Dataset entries
· · · · · · ·
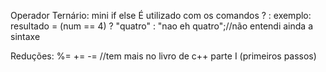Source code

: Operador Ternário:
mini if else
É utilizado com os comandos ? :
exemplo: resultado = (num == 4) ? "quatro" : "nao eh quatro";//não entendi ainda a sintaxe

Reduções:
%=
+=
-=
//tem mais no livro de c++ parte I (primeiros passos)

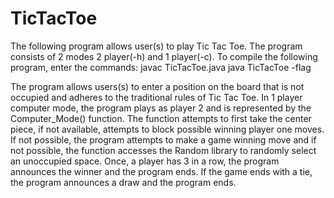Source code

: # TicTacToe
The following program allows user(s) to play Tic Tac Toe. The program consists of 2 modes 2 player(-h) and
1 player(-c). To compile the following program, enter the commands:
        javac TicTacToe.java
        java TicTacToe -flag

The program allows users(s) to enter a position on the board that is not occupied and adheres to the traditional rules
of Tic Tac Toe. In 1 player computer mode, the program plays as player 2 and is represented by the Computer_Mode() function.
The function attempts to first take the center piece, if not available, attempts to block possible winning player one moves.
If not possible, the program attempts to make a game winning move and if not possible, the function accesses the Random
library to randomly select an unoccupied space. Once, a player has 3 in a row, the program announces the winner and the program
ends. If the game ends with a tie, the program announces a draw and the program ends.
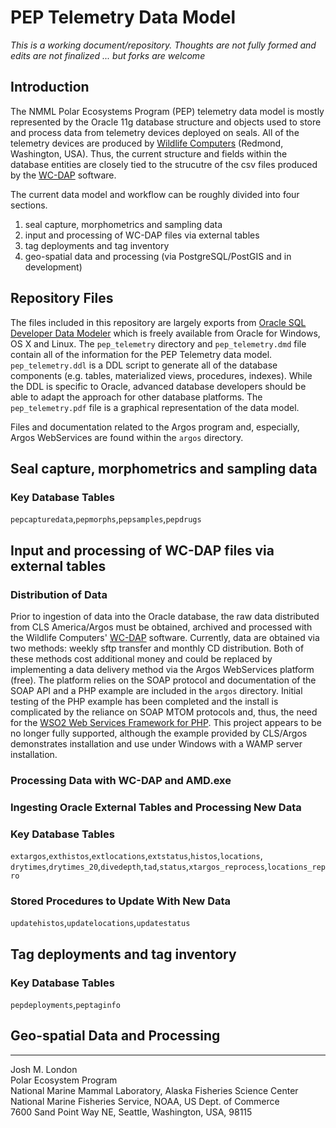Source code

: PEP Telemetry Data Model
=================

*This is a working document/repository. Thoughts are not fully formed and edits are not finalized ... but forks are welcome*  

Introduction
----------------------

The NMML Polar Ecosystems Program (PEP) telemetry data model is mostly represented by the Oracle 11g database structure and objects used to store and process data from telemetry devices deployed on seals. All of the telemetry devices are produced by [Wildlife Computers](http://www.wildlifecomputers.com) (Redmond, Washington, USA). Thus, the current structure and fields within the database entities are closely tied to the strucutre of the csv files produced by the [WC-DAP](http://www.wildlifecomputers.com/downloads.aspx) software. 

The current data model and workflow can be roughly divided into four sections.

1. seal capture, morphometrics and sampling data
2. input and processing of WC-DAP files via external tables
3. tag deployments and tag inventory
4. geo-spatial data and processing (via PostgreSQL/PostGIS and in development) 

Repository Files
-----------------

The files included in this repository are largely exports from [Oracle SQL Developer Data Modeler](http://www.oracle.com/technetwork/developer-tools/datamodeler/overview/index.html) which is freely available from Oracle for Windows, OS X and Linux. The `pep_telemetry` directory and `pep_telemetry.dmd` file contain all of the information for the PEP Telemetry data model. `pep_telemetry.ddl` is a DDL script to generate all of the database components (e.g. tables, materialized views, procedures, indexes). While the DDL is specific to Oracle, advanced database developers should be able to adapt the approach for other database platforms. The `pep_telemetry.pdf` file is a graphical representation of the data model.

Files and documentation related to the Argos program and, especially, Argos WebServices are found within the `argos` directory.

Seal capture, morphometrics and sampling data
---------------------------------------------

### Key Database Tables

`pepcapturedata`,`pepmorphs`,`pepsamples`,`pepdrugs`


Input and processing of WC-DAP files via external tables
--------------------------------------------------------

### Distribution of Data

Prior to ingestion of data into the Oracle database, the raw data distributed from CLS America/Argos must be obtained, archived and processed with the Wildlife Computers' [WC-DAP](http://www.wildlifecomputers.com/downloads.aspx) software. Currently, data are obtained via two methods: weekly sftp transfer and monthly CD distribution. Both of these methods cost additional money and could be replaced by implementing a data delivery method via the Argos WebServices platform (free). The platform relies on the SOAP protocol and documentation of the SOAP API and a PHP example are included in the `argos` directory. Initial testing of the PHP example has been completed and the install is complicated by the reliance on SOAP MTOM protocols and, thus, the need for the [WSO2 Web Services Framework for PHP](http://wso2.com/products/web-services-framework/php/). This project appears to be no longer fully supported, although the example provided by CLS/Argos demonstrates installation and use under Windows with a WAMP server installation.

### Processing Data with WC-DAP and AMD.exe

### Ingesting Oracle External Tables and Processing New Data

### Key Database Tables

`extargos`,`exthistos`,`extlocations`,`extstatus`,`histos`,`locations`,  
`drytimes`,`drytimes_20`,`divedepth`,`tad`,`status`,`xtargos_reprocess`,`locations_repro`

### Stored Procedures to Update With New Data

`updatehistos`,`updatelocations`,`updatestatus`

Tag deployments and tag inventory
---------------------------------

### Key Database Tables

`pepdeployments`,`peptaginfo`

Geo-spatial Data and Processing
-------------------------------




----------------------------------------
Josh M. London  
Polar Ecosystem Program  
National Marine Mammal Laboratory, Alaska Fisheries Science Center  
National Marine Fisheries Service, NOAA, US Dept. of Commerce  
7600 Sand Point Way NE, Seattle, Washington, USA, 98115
· · · · · · ·
### [Exercise]
The entries above, without their pictures, should be written out exactly.

### [Result below]
Source code

: Operador Ternário:
mini if else
É utilizado com os comandos ? :
exemplo: resultado = (num == 4) ? "quatro" : "nao eh quatro";//não entendi ainda a sintaxe

Reduções:
%=
+=
-=
//tem mais no livro de c++ parte I (primeiros passos)

Source code

: # TicTacToe
The following program allows user(s) to play Tic Tac Toe. The program consists of 2 modes 2 player(-h) and
1 player(-c). To compile the following program, enter the commands:
        javac TicTacToe.java
        java TicTacToe -flag

The program allows users(s) to enter a position on the board that is not occupied and adheres to the traditional rules
of Tic Tac Toe. In 1 player computer mode, the program plays as player 2 and is represented by the Computer_Mode() function.
The function attempts to first take the center piece, if not available, attempts to block possible winning player one moves.
If not possible, the program attempts to make a game winning move and if not possible, the function accesses the Random
library to randomly select an unoccupied space. Once, a player has 3 in a row, the program announces the winner and the program
ends. If the game ends with a tie, the program announces a draw and the program ends.
Source code

: PEP Telemetry Data Model
=================

*This is a working document/repository. Thoughts are not fully formed and edits are not finalized ... but forks are welcome*  

Introduction
----------------------

The NMML Polar Ecosystems Program (PEP) telemetry data model is mostly represented by the Oracle 11g database structure and objects used to store and process data from telemetry devices deployed on seals. All of the telemetry devices are produced by [Wildlife Computers](http://www.wildlifecomputers.com) (Redmond, Washington, USA). Thus, the current structure and fields within the database entities are closely tied to the strucutre of the csv files produced by the [WC-DAP](http://www.wildlifecomputers.com/downloads.aspx) software. 

The current data model and workflow can be roughly divided into four sections.

1. seal capture, morphometrics and sampling data
2. input and processing of WC-DAP files via external tables
3. tag deployments and tag inventory
4. geo-spatial data and processing (via PostgreSQL/PostGIS and in development) 

Repository Files
-----------------

The files included in this repository are largely exports from [Oracle SQL Developer Data Modeler](http://www.oracle.com/technetwork/developer-tools/datamodeler/overview/index.html) which is freely available from Oracle for Windows, OS X and Linux. The `pep_telemetry` directory and `pep_telemetry.dmd` file contain all of the information for the PEP Telemetry data model. `pep_telemetry.ddl` is a DDL script to generate all of the database components (e.g. tables, materialized views, procedures, indexes). While the DDL is specific to Oracle, advanced database developers should be able to adapt the approach for other database platforms. The `pep_telemetry.pdf` file is a graphical representation of the data model.

Files and documentation related to the Argos program and, especially, Argos WebServices are found within the `argos` directory.

Seal capture, morphometrics and sampling data
---------------------------------------------

### Key Database Tables

`pepcapturedata`,`pepmorphs`,`pepsamples`,`pepdrugs`


Input and processing of WC-DAP files via external tables
--------------------------------------------------------

### Distribution of Data

Prior to ingestion of data into the Oracle database, the raw data distributed from CLS America/Argos must be obtained, archived and processed with the Wildlife Computers' [WC-DAP](http://www.wildlifecomputers.com/downloads.aspx) software. Currently, data are obtained via two methods: weekly sftp transfer and monthly CD distribution. Both of these methods cost additional money and could be replaced by implementing a data delivery method via the Argos WebServices platform (free). The platform relies on the SOAP protocol and documentation of the SOAP API and a PHP example are included in the `argos` directory. Initial testing of the PHP example has been completed and the install is complicated by the reliance on SOAP MTOM protocols and, thus, the need for the [WSO2 Web Services Framework for PHP](http://wso2.com/products/web-services-framework/php/). This project appears to be no longer fully supported, although the example provided by CLS/Argos demonstrates installation and use under Windows with a WAMP server installation.

### Processing Data with WC-DAP and AMD.exe

### Ingesting Oracle External Tables and Processing New Data

### Key Database Tables

`extargos`,`exthistos`,`extlocations`,`extstatus`,`histos`,`locations`,  
`drytimes`,`drytimes_20`,`divedepth`,`tad`,`status`,`xtargos_reprocess`,`locations_repro`

### Stored Procedures to Update With New Data

`updatehistos`,`updatelocations`,`updatestatus`

Tag deployments and tag inventory
---------------------------------

### Key Database Tables

`pepdeployments`,`peptaginfo`

Geo-spatial Data and Processing
-------------------------------




----------------------------------------
Josh M. London  
Polar Ecosystem Program  
National Marine Mammal Laboratory, Alaska Fisheries Science Center  
National Marine Fisheries Service, NOAA, US Dept. of Commerce  
7600 Sand Point Way NE, Seattle, Washington, USA, 98115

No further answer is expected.